Old readme notes below while develoiping this repo:

Replicated an excel based version of the harvest reconstruction prepared by Katie Howard. Currently this repository contains a Bayesian version of the same estimates although the objective was to add earlier SWHS data to the analysis to extend the time series of estimates.

The working directory for this repository is located at S:\RTS\Reimer\RockfishSportMort.

The file/folder structure for this analysis is as follows:

  • data/: R data sets created by readdata.R.

  • data-raw/: raw data for the analysis.

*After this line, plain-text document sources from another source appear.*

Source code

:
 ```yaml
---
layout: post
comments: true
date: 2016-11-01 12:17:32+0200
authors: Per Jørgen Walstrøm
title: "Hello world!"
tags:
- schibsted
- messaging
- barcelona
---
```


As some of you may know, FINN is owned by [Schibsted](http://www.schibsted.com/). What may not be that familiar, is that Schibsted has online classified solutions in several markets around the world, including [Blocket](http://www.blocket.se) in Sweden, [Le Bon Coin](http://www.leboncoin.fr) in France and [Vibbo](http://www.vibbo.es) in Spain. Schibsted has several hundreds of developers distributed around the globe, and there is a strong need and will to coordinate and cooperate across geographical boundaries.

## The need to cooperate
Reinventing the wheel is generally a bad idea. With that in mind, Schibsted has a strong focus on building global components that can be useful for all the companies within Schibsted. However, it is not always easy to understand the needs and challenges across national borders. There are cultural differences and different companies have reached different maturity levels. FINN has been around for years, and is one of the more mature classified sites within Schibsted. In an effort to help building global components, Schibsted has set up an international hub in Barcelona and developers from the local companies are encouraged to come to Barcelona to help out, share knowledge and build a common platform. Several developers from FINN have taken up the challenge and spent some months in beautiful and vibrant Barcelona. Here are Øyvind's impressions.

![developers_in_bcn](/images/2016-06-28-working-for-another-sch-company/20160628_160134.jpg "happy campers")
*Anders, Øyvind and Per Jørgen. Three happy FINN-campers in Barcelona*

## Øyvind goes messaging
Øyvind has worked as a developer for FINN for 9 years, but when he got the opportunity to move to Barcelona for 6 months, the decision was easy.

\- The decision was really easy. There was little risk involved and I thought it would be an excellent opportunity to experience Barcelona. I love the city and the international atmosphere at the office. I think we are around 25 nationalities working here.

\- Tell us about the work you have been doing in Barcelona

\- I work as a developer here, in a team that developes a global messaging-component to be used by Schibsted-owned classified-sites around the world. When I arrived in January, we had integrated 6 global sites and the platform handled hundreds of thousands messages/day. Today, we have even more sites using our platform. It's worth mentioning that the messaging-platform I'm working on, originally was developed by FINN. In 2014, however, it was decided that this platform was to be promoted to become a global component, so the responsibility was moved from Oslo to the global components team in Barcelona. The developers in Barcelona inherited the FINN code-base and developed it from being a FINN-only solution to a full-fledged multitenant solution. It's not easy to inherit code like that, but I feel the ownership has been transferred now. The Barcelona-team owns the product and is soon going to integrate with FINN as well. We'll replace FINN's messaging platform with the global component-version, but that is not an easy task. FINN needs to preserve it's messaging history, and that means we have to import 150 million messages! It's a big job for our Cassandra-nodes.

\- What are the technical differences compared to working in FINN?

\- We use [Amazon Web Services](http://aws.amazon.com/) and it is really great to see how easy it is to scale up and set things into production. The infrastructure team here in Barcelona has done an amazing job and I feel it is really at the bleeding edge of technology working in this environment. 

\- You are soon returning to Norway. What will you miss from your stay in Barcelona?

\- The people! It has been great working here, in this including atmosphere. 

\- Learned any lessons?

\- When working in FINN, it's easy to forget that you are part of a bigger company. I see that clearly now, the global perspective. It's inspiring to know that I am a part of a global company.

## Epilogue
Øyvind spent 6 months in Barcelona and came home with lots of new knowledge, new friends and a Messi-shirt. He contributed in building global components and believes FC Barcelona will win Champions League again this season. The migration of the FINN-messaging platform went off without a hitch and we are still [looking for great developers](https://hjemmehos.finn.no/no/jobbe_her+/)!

  • functions/: helper functions for the analysis.

  • markdown/: RMarkdown document and html output associated with this analysis.

  • models/: Jags code associated with this analysis.

  • posts/: Posterior samples from the model. These files are large and not available on GItHub (stored in the network location indicated above). Posterior samples from earlier commits follow the naming convention postH_{8digitsha}.rds

  • scripts/: R code to run analysis.